Dmij, wietrze, dmij! twój wiew niech statek nagli!
Aż słońca promień ostatni zastygnie;
Bryg, strojny w flagi umniejszy wnet żagli,
Niech go leniwszy żaglowiec doścignie!
Nim się z téj zwłoki nieszczęsnéj wydźwignie,
Niedołężnemu na nic wiatr dobrany!
Iléż straconych mil, nim dzień znów mignie!

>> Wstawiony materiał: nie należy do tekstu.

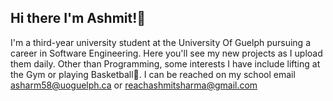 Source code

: ## Hi there  I'm Ashmit!👋

I'm a third-year university student at the University Of Guelph pursuing a career in Software Engineering. Here you'll see my new projects as I upload them daily. Other than Programming, some interests I have include lifting at the Gym or playing Basketball🏀. I can be reached on my school email asharm58@uoguelph.ca or reachashmitsharma@gmail.com
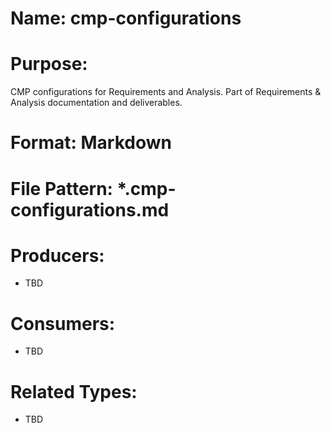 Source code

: # Name: cmp-configurations

# Purpose:
CMP configurations for Requirements and Analysis. Part of Requirements & Analysis documentation and deliverables.

# Format: Markdown

# File Pattern: *.cmp-configurations.md

# Producers:
- TBD

# Consumers:
- TBD

# Related Types:
- TBD

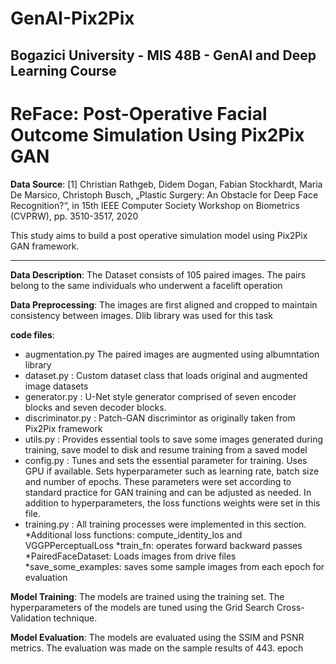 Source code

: # GenAI-Pix2Pix

 
## Bogazici University - MIS 48B - GenAI and Deep Learning Course

# ReFace: Post-Operative Facial Outcome Simulation Using Pix2Pix GAN

**Data Source**: [1] Christian Rathgeb, Didem Dogan, Fabian Stockhardt, Maria De Marsico, Christoph Busch, „Plastic Surgery: An Obstacle for Deep Face Recognition?“, in 15th IEEE Computer Society Workshop on Biometrics (CVPRW), pp. 3510-3517, 2020


This study aims to build a post operative simulation model using Pix2Pix GAN framework.

<hr />

**Data Description**: The Dataset consists of 105 paired images. The pairs belong to the same individuals who underwent a facelift operation

**Data Preprocessing**: The images are first aligned and cropped to maintain consistency between images. Dlib library was used for this task

**code files**: 

- augmentation.py The paired images are augmented using albumntation library
- dataset.py : Custom dataset class that loads original and augmented image datasets
- generator.py : U-Net style generator comprised of seven encoder blocks and seven decoder blocks.
- discriminator.py : Patch-GAN discrimintor as originally taken from Pix2Pix framework
- utils.py : Provides essential tools to save some images generated during training, save model to disk and resume training from a saved model
- config.py : Tunes and sets the essential parameter for training. Uses GPU if available. Sets hyperparameter such as learning rate, batch size and number of epochs. These parameters were set according to standard practice for GAN training and can be adjusted as needed. In addition to hyperparameters, the loss functions weights were set in this file.
- training.py : All training processes were implemented in this section. 
  *Additional loss functions: compute_identity_los and VGGPPerceptualLoss
  *train_fn: operates forward backward passes
  *PairedFaceDataset: Loads images from drive files
  *save_some_examples: saves some sample images from each epoch for evaluation 
  

**Model Training**: The models are trained using the training set. The hyperparameters of the models are tuned using the Grid Search Cross-Validation technique.

**Model Evaluation**: The models are evaluated using the SSIM and PSNR metrics. The evaluation was made on the sample results of 443. epoch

Stać tak bezczynnie, gdy czynne bałwany!
Dla niedobitków zwijać ten żagiel rozwiany!
Miesiąc już zeszedł... smugi światła płyną
W ten cudny wieczór po tańczącéj fali;
Na lądzie chłopiec wzdycha wraz z dziewczyną,
I my, wysiadłszy, będziem tak wzdychali!
Czasem się jakiś Aryjon pochwali
Tą szorstką nutą, co majtków przykuwa:
Skoczni słuchacze wokół się zebrali,
Na znaną modłę ten i ów pofruwa,
Swobodny, jak na lądzie, troski nie uczuwa.
Cieśnina Kalpy! spójrz na te urwiska!
Afryka tu z Europą patrzą na się:
Kraj czarnookich i Maurów siedliska
W świetle Hekaty w jednakiéj lśnią krasie:
Jak blask ten igra na Hiszpanji pasie,
Jakże odsłania skały, złomy, bory —
Ostro, a przecież giną w zmrokach, zda się;
Zaś Maurytanja swe cienie — potwory,
Z gór szczytów rzuca groźnych aż po wód zapory.
Noc; my toniemy w myślach śród jéj czarów,
Żeśmy kochali, choć miłość dziś głucha;
Serce, żałując oszukanych żarów,
Marzy bez druha, że ma jeszcze druha.
Któżby się lękał starości obucha,
Gdy młodość rozkosz i miłość przeżyła?
Gdy dusza bliźniéj duszy już nie słucha,
Nic do burzenia nie ma śmierci siła!
Ach! jeszcze raz być dzieckiem! o młodości miła!